• [Raw data]:
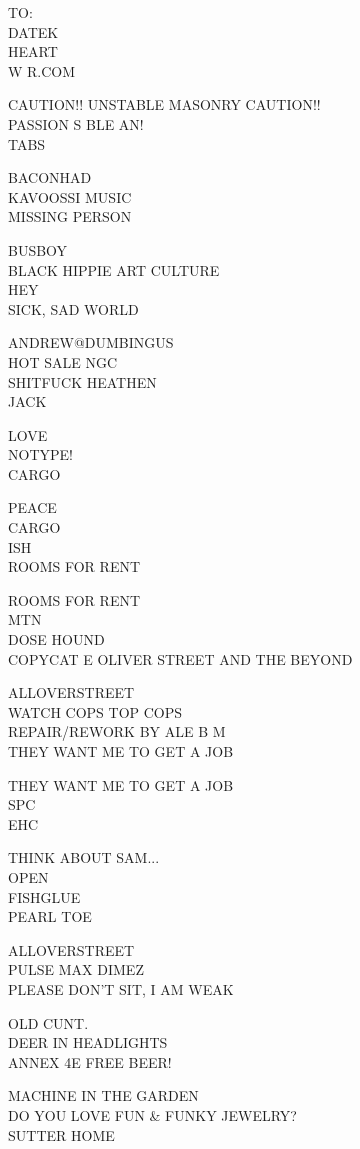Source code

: \documentclass[10pt,letterpaper]{article}
\begin{document}
TO:\\
DATEK\\
HEART\\
W R.COM

CAUTION!! UNSTABLE MASONRY CAUTION!!\\
PASSION S BLE AN!\\
TABS

BACONHAD\\
KAVOOSSI MUSIC\\
MISSING PERSON

BUSBOY\\
BLACK HIPPIE ART CULTURE\\
HEY\\
SICK, SAD WORLD

ANDREW@DUMBINGUS\\
HOT SALE NGC\\
SHITFUCK HEATHEN\\
JACK

LOVE\\
NOTYPE!\\
CARGO

PEACE\\
CARGO\\
ISH\\
ROOMS FOR RENT

ROOMS FOR RENT\\
MTN\\
DOSE HOUND\\
COPYCAT E OLIVER STREET AND THE BEYOND

ALLOVERSTREET\\
WATCH COPS TOP COPS\\
REPAIR/REWORK BY ALE B M\\
THEY WANT ME TO GET A JOB

THEY WANT ME TO GET A JOB\\
SPC\\
EHC

THINK ABOUT SAM...\\
OPEN\\
FISHGLUE\\
PEARL TOE

ALLOVERSTREET\\
PULSE MAX DIMEZ\\
PLEASE DON'T SIT, I AM WEAK

OLD CUNT.\\
DEER IN HEADLIGHTS\\
ANNEX 4E FREE BEER!

MACHINE IN THE GARDEN\\
DO YOU LOVE FUN \& FUNKY JEWELRY?\\
SUTTER HOME
\end{document}
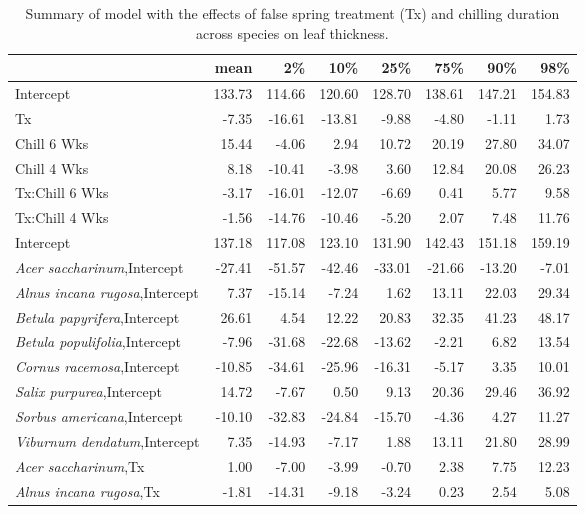 \documentclass{article}\usepackage[]{graphicx}\usepackage[]{color}
\begin{document}
\newpage
\begin{longtable}{lrrrrrrr}
\caption{Summary of model with the effects of false spring treatment (Tx) and chilling duration across species on leaf thickness.} \\ 
  \hline
 & mean & 2\% & 10\% & 25\% & 75\% & 90\% & 98\% \\ 
  \hline \endhead  \hline
Intercept & 133.73 & 114.66 & 120.60 & 128.70 & 138.61 & 147.21 & 154.83 \\ 
  Tx & -7.35 & -16.61 & -13.81 & -9.88 & -4.80 & -1.11 & 1.73 \\ 
  Chill 6 Wks & 15.44 & -4.06 & 2.94 & 10.72 & 20.19 & 27.80 & 34.07 \\ 
  Chill 4 Wks & 8.18 & -10.41 & -3.98 & 3.60 & 12.84 & 20.08 & 26.23 \\ 
  Tx:Chill 6 Wks & -3.17 & -16.01 & -12.07 & -6.69 & 0.41 & 5.77 & 9.58 \\ 
  Tx:Chill 4 Wks & -1.56 & -14.76 & -10.46 & -5.20 & 2.07 & 7.48 & 11.76 \\ 
  Intercept & 137.18 & 117.08 & 123.10 & 131.90 & 142.43 & 151.18 & 159.19 \\ 
  \textit{Acer saccharinum},Intercept & -27.41 & -51.57 & -42.46 & -33.01 & -21.66 & -13.20 & -7.01 \\ 
  \textit{Alnus incana rugosa},Intercept & 7.37 & -15.14 & -7.24 & 1.62 & 13.11 & 22.03 & 29.34 \\ 
  \textit{Betula papyrifera},Intercept & 26.61 & 4.54 & 12.22 & 20.83 & 32.35 & 41.23 & 48.17 \\ 
  \textit{Betula populifolia},Intercept & -7.96 & -31.68 & -22.68 & -13.62 & -2.21 & 6.82 & 13.54 \\ 
  \textit{Cornus racemosa},Intercept & -10.85 & -34.61 & -25.96 & -16.31 & -5.17 & 3.35 & 10.01 \\ 
  \textit{Salix purpurea},Intercept & 14.72 & -7.67 & 0.50 & 9.13 & 20.36 & 29.46 & 36.92 \\ 
  \textit{Sorbus americana},Intercept & -10.10 & -32.83 & -24.84 & -15.70 & -4.36 & 4.27 & 11.27 \\ 
  \textit{Viburnum dendatum},Intercept & 7.35 & -14.93 & -7.17 & 1.88 & 13.11 & 21.80 & 28.99 \\ 
  \textit{Acer saccharinum},Tx & 1.00 & -7.00 & -3.99 & -0.70 & 2.38 & 7.75 & 12.23 \\ 
  \textit{Alnus incana rugosa},Tx & -1.81 & -14.31 & -9.18 & -3.24 & 0.23 & 2.54 & 5.08 \\ 

\end{longtable}
\end{document}
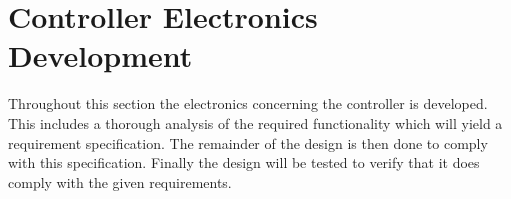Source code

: \section{Controller Electronics Development}
\label{sec:controller_board}
Throughout this section the electronics concerning the controller is developed.
This includes a thorough analysis of the required functionality which will yield a requirement specification.
The remainder of the design is then done to comply with this specification.
Finally the design will be tested to verify that it does comply with the given requirements.



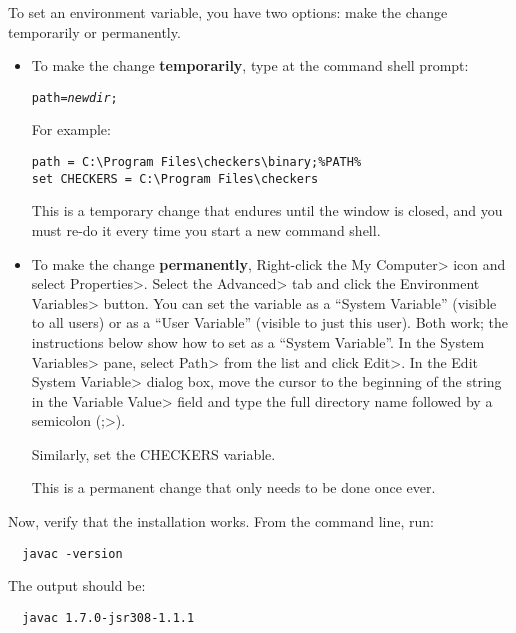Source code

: \begin{enumerate}

To set an environment variable, you have two options:  make the change
temporarily or permanently.
\begin{itemize}
\item
To make the change \textbf{temporarily}, type at the command shell prompt:

\begin{alltt}
path = \emph{newdir};%PATH%
\end{alltt}

For example:

\begin{Verbatim}
path = C:\Program Files\checkers\binary;%PATH%
set CHECKERS = C:\Program Files\checkers
\end{Verbatim}

This is a temporary change that endures until the window is closed, and you
must re-do it every time you start a new command shell.

\item
To make the change \textbf{permanently},
Right-click the \<My Computer> icon and
select \<Properties>. Select the \<Advanced> tab and click the
\<Environment Variables> button. You can set the variable as a ``System
Variable'' (visible to all users) or as a ``User Variable'' (visible to
just this user).  Both work; the instructions below show how to set as a
``System Variable''.
In the \<System Variables> pane, select
\<Path> from the list and click \<Edit>. In the \<Edit System Variable>
dialog box, move the cursor to the beginning of the string in the
\<Variable Value> field and type the full directory name followed by a
semicolon (\<;>).

Similarly, set the CHECKERS variable.

This is a permanent change that only needs to be done once ever.
\end{itemize}



Now, verify that the installation works.  From the command line, run:

\begin{Verbatim}
  javac -version
\end{Verbatim}

The output should be:

\begin{Verbatim}
  javac 1.7.0-jsr308-1.1.1
\end{Verbatim}

\end{enumerate}


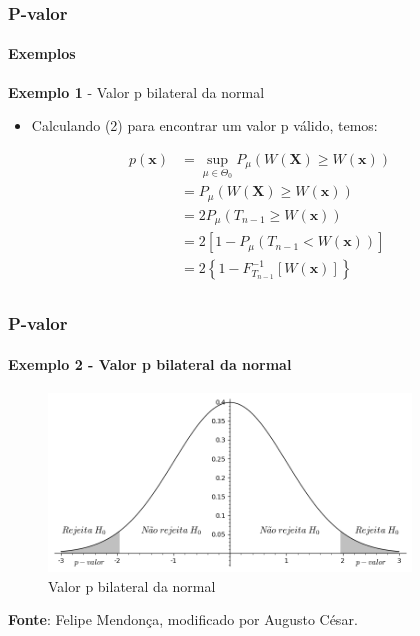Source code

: \begin{frame}[c]
\frametitle{P-valor} 
\framesubtitle{Exemplos}
\begin{exampleblock}{\textbf{Exemplo 1} - Valor p bilateral da normal} %
\begin{itemize}
    \item Calculando (2) para encontrar um valor p válido, temos:
\end{itemize}
\begin{align}
    p(\textbf{x})&=\sup_{\mu \in \Theta_{0}}P_{\mu}(W(\textbf{X}) \geq W(\textbf{x})) \nonumber \\
    &=P_{\mu}(W(\textbf{X}) \geq W(\textbf{x})) \nonumber \\ \nonumber
    &=2P_{\mu}(T_{n-1} \geq W(\textbf{x})) \\
    &=2[1 - P_{\mu}(T_{n-1} < W(\textbf{x}))] \nonumber \\
    &=2\left\{1-F^{-1}_{T_{n-1}}[W(\textbf{x})]\right\} \\ \nonumber
\end{align}
\end{exampleblock}
\end{frame}

\begin{frame}[c] 
\frametitle{P-valor} 
\framesubtitle{Exemplo 2 - Valor p bilateral da normal}
\begin{figure}[h]
    \centering
    \includegraphics[height=4.75cm]{bilateral.png}
    \caption{Valor p bilateral da normal}
    \label{fig:bilateral}
\end{figure}
\textbf{Fonte}: Felipe Mendonça, modificado por Augusto César.
\end{frame}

• [Work instruction]:
Write every record out again exactly as written. Pictures don't belong in the copy.

• [Output for this exercise]:
Source code

: \documentclass[10pt,letterpaper]{article}
\begin{document}
TO:\\
DATEK\\
HEART\\
W R.COM

CAUTION!! UNSTABLE MASONRY CAUTION!!\\
PASSION S BLE AN!\\
TABS

BACONHAD\\
KAVOOSSI MUSIC\\
MISSING PERSON

BUSBOY\\
BLACK HIPPIE ART CULTURE\\
HEY\\
SICK, SAD WORLD

ANDREW@DUMBINGUS\\
HOT SALE NGC\\
SHITFUCK HEATHEN\\
JACK

LOVE\\
NOTYPE!\\
CARGO

PEACE\\
CARGO\\
ISH\\
ROOMS FOR RENT

ROOMS FOR RENT\\
MTN\\
DOSE HOUND\\
COPYCAT E OLIVER STREET AND THE BEYOND

ALLOVERSTREET\\
WATCH COPS TOP COPS\\
REPAIR/REWORK BY ALE B M\\
THEY WANT ME TO GET A JOB

THEY WANT ME TO GET A JOB\\
SPC\\
EHC

THINK ABOUT SAM...\\
OPEN\\
FISHGLUE\\
PEARL TOE

ALLOVERSTREET\\
PULSE MAX DIMEZ\\
PLEASE DON'T SIT, I AM WEAK

OLD CUNT.\\
DEER IN HEADLIGHTS\\
ANNEX 4E FREE BEER!

MACHINE IN THE GARDEN\\
DO YOU LOVE FUN \& FUNKY JEWELRY?\\
SUTTER HOME
\end{document}
 \documentclass{article}\usepackage[]{graphicx}\usepackage[]{color}
\begin{document}
\newpage
\begin{longtable}{lrrrrrrr}
\caption{Summary of model with the effects of false spring treatment (Tx) and chilling duration across species on leaf thickness.} \\ 
  \hline
 & mean & 2\% & 10\% & 25\% & 75\% & 90\% & 98\% \\ 
  \hline \endhead  \hline
Intercept & 133.73 & 114.66 & 120.60 & 128.70 & 138.61 & 147.21 & 154.83 \\ 
  Tx & -7.35 & -16.61 & -13.81 & -9.88 & -4.80 & -1.11 & 1.73 \\ 
  Chill 6 Wks & 15.44 & -4.06 & 2.94 & 10.72 & 20.19 & 27.80 & 34.07 \\ 
  Chill 4 Wks & 8.18 & -10.41 & -3.98 & 3.60 & 12.84 & 20.08 & 26.23 \\ 
  Tx:Chill 6 Wks & -3.17 & -16.01 & -12.07 & -6.69 & 0.41 & 5.77 & 9.58 \\ 
  Tx:Chill 4 Wks & -1.56 & -14.76 & -10.46 & -5.20 & 2.07 & 7.48 & 11.76 \\ 
  Intercept & 137.18 & 117.08 & 123.10 & 131.90 & 142.43 & 151.18 & 159.19 \\ 
  \textit{Acer saccharinum},Intercept & -27.41 & -51.57 & -42.46 & -33.01 & -21.66 & -13.20 & -7.01 \\ 
  \textit{Alnus incana rugosa},Intercept & 7.37 & -15.14 & -7.24 & 1.62 & 13.11 & 22.03 & 29.34 \\ 
  \textit{Betula papyrifera},Intercept & 26.61 & 4.54 & 12.22 & 20.83 & 32.35 & 41.23 & 48.17 \\ 
  \textit{Betula populifolia},Intercept & -7.96 & -31.68 & -22.68 & -13.62 & -2.21 & 6.82 & 13.54 \\ 
  \textit{Cornus racemosa},Intercept & -10.85 & -34.61 & -25.96 & -16.31 & -5.17 & 3.35 & 10.01 \\ 
  \textit{Salix purpurea},Intercept & 14.72 & -7.67 & 0.50 & 9.13 & 20.36 & 29.46 & 36.92 \\ 
  \textit{Sorbus americana},Intercept & -10.10 & -32.83 & -24.84 & -15.70 & -4.36 & 4.27 & 11.27 \\ 
  \textit{Viburnum dendatum},Intercept & 7.35 & -14.93 & -7.17 & 1.88 & 13.11 & 21.80 & 28.99 \\ 
  \textit{Acer saccharinum},Tx & 1.00 & -7.00 & -3.99 & -0.70 & 2.38 & 7.75 & 12.23 \\ 
  \textit{Alnus incana rugosa},Tx & -1.81 & -14.31 & -9.18 & -3.24 & 0.23 & 2.54 & 5.08 \\ 

\end{longtable}
\end{document}
Source code

: \section{Controller Electronics Development}
\label{sec:controller_board}
Throughout this section the electronics concerning the controller is developed.
This includes a thorough analysis of the required functionality which will yield a requirement specification.
The remainder of the design is then done to comply with this specification.
Finally the design will be tested to verify that it does comply with the given requirements.



Source code

: \begin{enumerate}

To set an environment variable, you have two options:  make the change
temporarily or permanently.
\begin{itemize}
\item
To make the change \textbf{temporarily}, type at the command shell prompt:

\begin{alltt}
path = \emph{newdir};%PATH%
\end{alltt}

For example:

\begin{Verbatim}
path = C:\Program Files\checkers\binary;%PATH%
set CHECKERS = C:\Program Files\checkers
\end{Verbatim}

This is a temporary change that endures until the window is closed, and you
must re-do it every time you start a new command shell.

\item
To make the change \textbf{permanently},
Right-click the \<My Computer> icon and
select \<Properties>. Select the \<Advanced> tab and click the
\<Environment Variables> button. You can set the variable as a ``System
Variable'' (visible to all users) or as a ``User Variable'' (visible to
just this user).  Both work; the instructions below show how to set as a
``System Variable''.
In the \<System Variables> pane, select
\<Path> from the list and click \<Edit>. In the \<Edit System Variable>
dialog box, move the cursor to the beginning of the string in the
\<Variable Value> field and type the full directory name followed by a
semicolon (\<;>).

Similarly, set the CHECKERS variable.

This is a permanent change that only needs to be done once ever.
\end{itemize}



Now, verify that the installation works.  From the command line, run:

\begin{Verbatim}
  javac -version
\end{Verbatim}

The output should be:

\begin{Verbatim}
  javac 1.7.0-jsr308-1.1.1
\end{Verbatim}

\end{enumerate}


Source code

: \begin{frame}[c]
\frametitle{P-valor} 
\framesubtitle{Exemplos}
\begin{exampleblock}{\textbf{Exemplo 1} - Valor p bilateral da normal} %
\begin{itemize}
    \item Calculando (2) para encontrar um valor p válido, temos:
\end{itemize}
\begin{align}
    p(\textbf{x})&=\sup_{\mu \in \Theta_{0}}P_{\mu}(W(\textbf{X}) \geq W(\textbf{x})) \nonumber \\
    &=P_{\mu}(W(\textbf{X}) \geq W(\textbf{x})) \nonumber \\ \nonumber
    &=2P_{\mu}(T_{n-1} \geq W(\textbf{x})) \\
    &=2[1 - P_{\mu}(T_{n-1} < W(\textbf{x}))] \nonumber \\
    &=2\left\{1-F^{-1}_{T_{n-1}}[W(\textbf{x})]\right\} \\ \nonumber
\end{align}
\end{exampleblock}
\end{frame}

\begin{frame}[c] 
\frametitle{P-valor} 
\framesubtitle{Exemplo 2 - Valor p bilateral da normal}
\begin{figure}[h]
    \centering
    \includegraphics[height=4.75cm]{bilateral.png}
    \caption{Valor p bilateral da normal}
    \label{fig:bilateral}
\end{figure}
\textbf{Fonte}: Felipe Mendonça, modificado por Augusto César.
\end{frame}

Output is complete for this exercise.